I’ve always been claustrophobic. My worst nightmares were about being trapped in a vent or a sewer where I could barely move my arms and legs. I could inch forward but not back, and I had no idea how far ahead any exit — if there was one — might lie. Even in my dreams, I think the panic is going to kill me long before thirst or hunger ever will.

Locked-in syndrome, as you can imagine, seems immeasurably worse.

Jean-Dominique Bauby, editor of France’s Elle magazine, was in the prime of his life and career when he had a massive basilar-artery stroke in 1995. He was completely aware of his surroundings but unable to move a muscle except for his left eyelid. We know this because, astoundingly, the 43-year-old was able to write a book about it.

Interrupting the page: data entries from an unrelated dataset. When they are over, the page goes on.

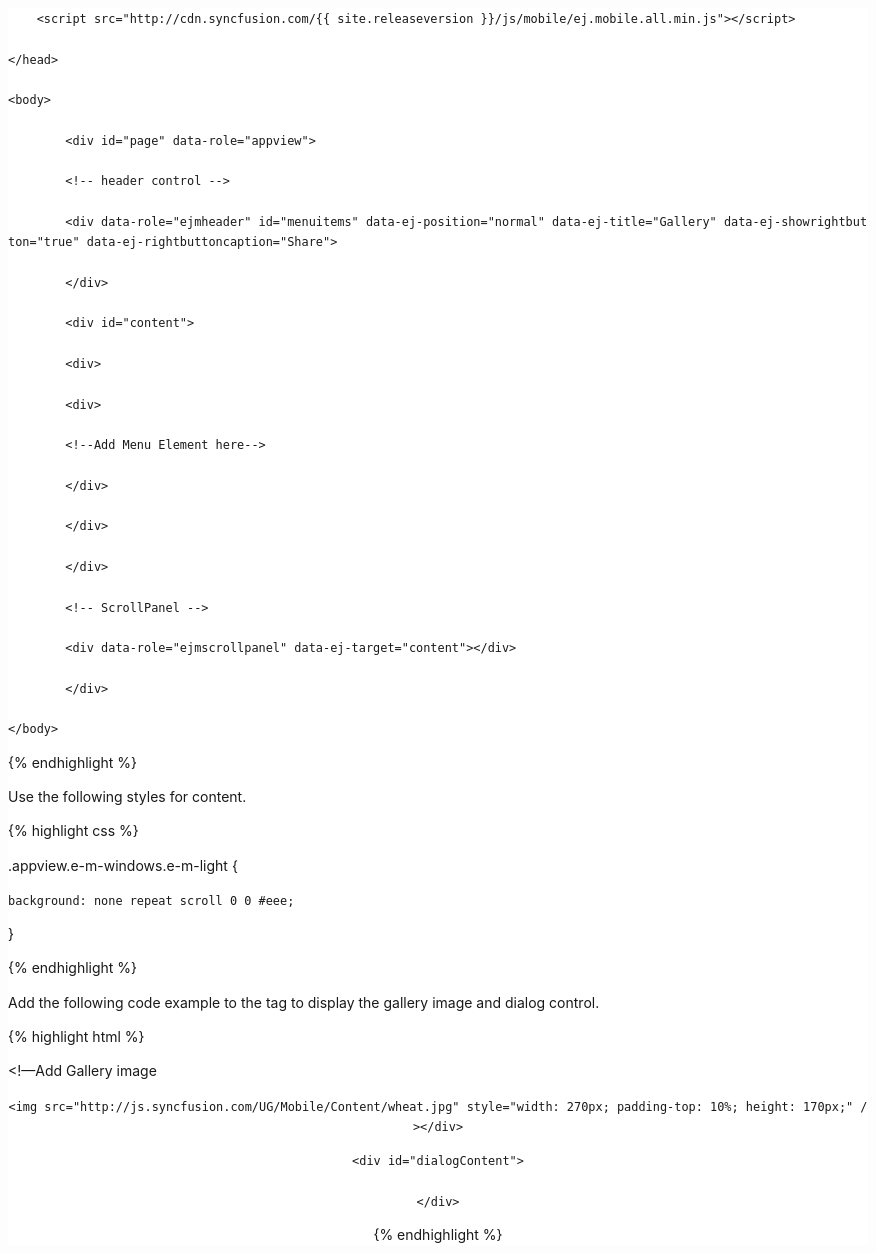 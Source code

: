 		<script src="http://cdn.syncfusion.com/{{ site.releaseversion }}/js/mobile/ej.mobile.all.min.js"></script> 

	</head>

	<body>

	        <div id="page" data-role="appview">

	        <!-- header control -->

	        <div data-role="ejmheader" id="menuitems" data-ej-position="normal" data-ej-title="Gallery" data-ej-showrightbutton="true" data-ej-rightbuttoncaption="Share">

	        </div>

	        <div id="content">

	        <div>

	        <div>

	        <!--Add Menu Element here-->

	        </div>

	        </div>

	        </div>

	        <!-- ScrollPanel -->

	 		<div data-role="ejmscrollpanel" data-ej-target="content"></div>

	        </div>

	</body>

</html>

{% endhighlight %}

Use the following styles for content.

{% highlight css %}

.appview.e-m-windows.e-m-light {

	background: none repeat scroll 0 0 #eee;

}

{% endhighlight %}

Add the following code example to the <body> tag to display the gallery image and dialog control.

{% highlight html %}

<!—Add Gallery image 

<div align="center">

	<img src="http://js.syncfusion.com/UG/Mobile/Content/wheat.jpg" style="width: 270px; padding-top: 10%; height: 170px;" /></div>



<div id="alertdlg" data-role="ejmdialog" data-ej-title="Dialog" data-ej-leftbuttoncaption="OK" data-ej-buttontap="alertClose">

	<div id="dialogContent">

	</div>

</div>

{% endhighlight %}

With the help of a therapist, over 10 months he dictated his memoir The Diving Bell and the Butterfly, one letter, one blink at a time as an assistant repeatedly read through a frequency-ordered alphabet while he moved his left lid whenever she voiced the letter he wanted to use.

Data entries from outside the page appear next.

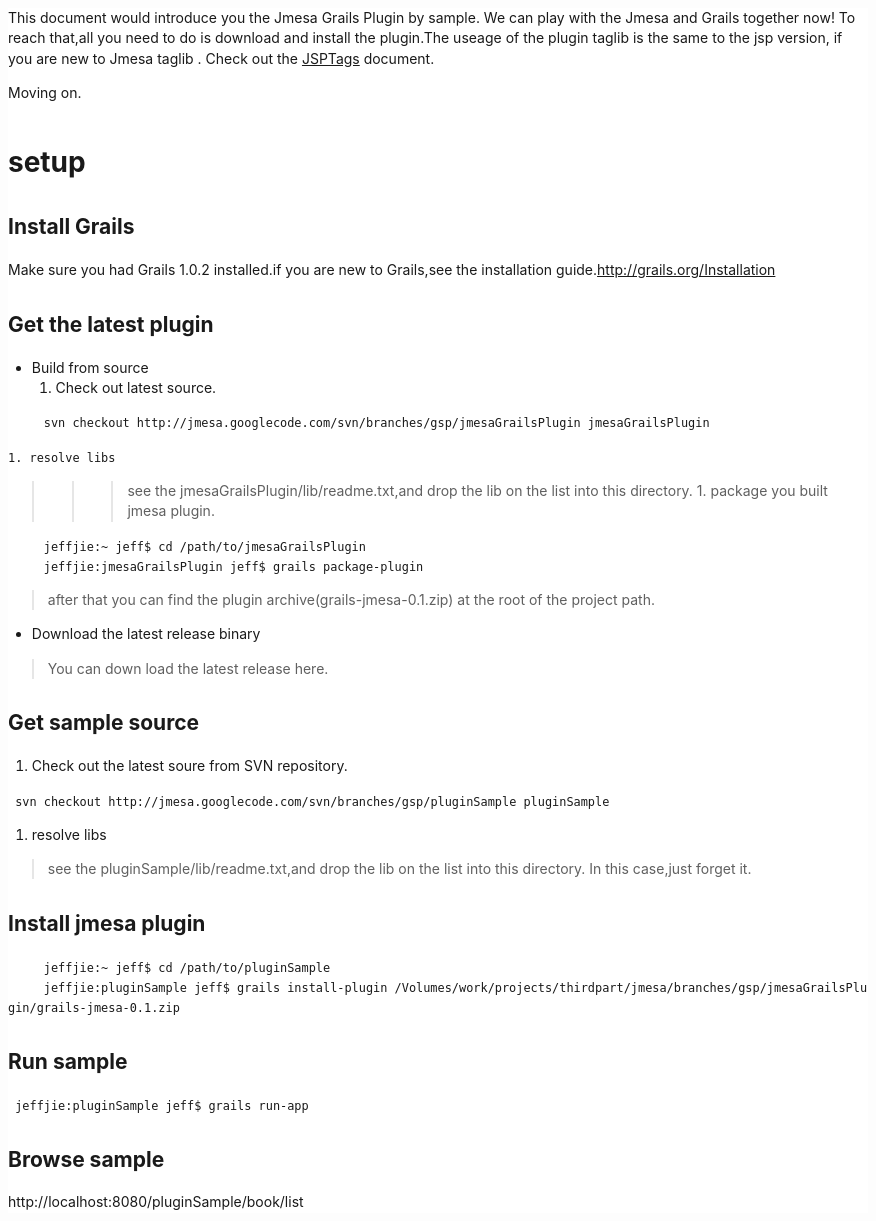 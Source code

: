 This document would introduce you the Jmesa Grails Plugin by sample.
We can play with the Jmesa and Grails together now! To reach that,all you need to do is download and install the plugin.The useage of the plugin taglib is the same to the jsp version, if you are new to Jmesa taglib . Check out the [JSPTags](JSPTags.md) document.

Moving on.

# setup #
## Install Grails ##
Make sure you had Grails 1.0.2 installed.if you are new to Grails,see the installation guide.http://grails.org/Installation
## Get the latest plugin ##
  * Build from source
    1. Check out latest source.
```
     svn checkout http://jmesa.googlecode.com/svn/branches/gsp/jmesaGrailsPlugin jmesaGrailsPlugin 
```
    1. resolve libs
> > > see the jmesaGrailsPlugin/lib/readme.txt,and drop the lib on the list into this directory.
    1. package you built jmesa plugin.
```
     jeffjie:~ jeff$ cd /path/to/jmesaGrailsPlugin
     jeffjie:jmesaGrailsPlugin jeff$ grails package-plugin
```

> after that you can find the plugin archive(grails-jmesa-0.1.zip) at the root of the project path.
  * Download the latest release binary
> You can down load the latest release here.

## Get sample source ##
  1. Check out the latest soure from SVN repository.
```
 svn checkout http://jmesa.googlecode.com/svn/branches/gsp/pluginSample pluginSample
```
  1. resolve libs
> see the pluginSample/lib/readme.txt,and drop the lib on the list into this directory. In this case,just forget it.
## Install jmesa plugin ##
```
     jeffjie:~ jeff$ cd /path/to/pluginSample
     jeffjie:pluginSample jeff$ grails install-plugin /Volumes/work/projects/thirdpart/jmesa/branches/gsp/jmesaGrailsPlugin/grails-jmesa-0.1.zip
```
## Run sample ##
```
 jeffjie:pluginSample jeff$ grails run-app
```
## Browse sample ##
http://localhost:8080/pluginSample/book/list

The average word took two minutes to compose, so this sentence alone would have taken more than half an hour.

Bauby never recovered and died two days after his book was published.

***

In the end, it was literally a lucky stroke that my attack happened as it did. Now that we’re aware of the blockage, called a stenosis, I’m on medication that should significantly reduce the chances of the pipes getting clogged again. I’m also much more aware of the warning signs of a stroke, which I completely ignored last year, even as the first mini-stroke hit and I lay partially paralyzed on the floor of my apartment office.

I’m also lucky, as are most of Cult MTL’s readers, thanks to where it happened. Lucky that we live in a society where very few people go bankrupt paying for essential, basic medical care. For sure it’s still a very flawed system, with way too many demands placed on overworked nurses and technicians and orderlies. We have a Quebec premier and a health minister who are both doctors but whose treatment of the system is leaving untold thousands of health workers so stressed that they, too, are falling ill.

Are we paying our doctors too much? Well, like any profession, some are paid way too much and others nowhere near what they deserve. But while we complain about giving doctors raises, we should also be thankful that at least the Canadian system isn’t simultaneously being bled dry by corporations whose raison d’être isn’t patients but profits.

At least here, we can scream and shout and demand change, as protesters did Saturday, calling for the resignation of our horrible health minister, Gaétan Barrette. It’s our system, after all; we’re both users and shareholders, entitled to have a say in how it’s managed and who gets to call the shots.

So let’s save our sympathy for our neighbours to the south, whose medical system — like the country’s gun control policies — is trapped in a nightmare locked-in syndrome of its own, where even tiny movements like Obamacare can disappear in the blink of an eye.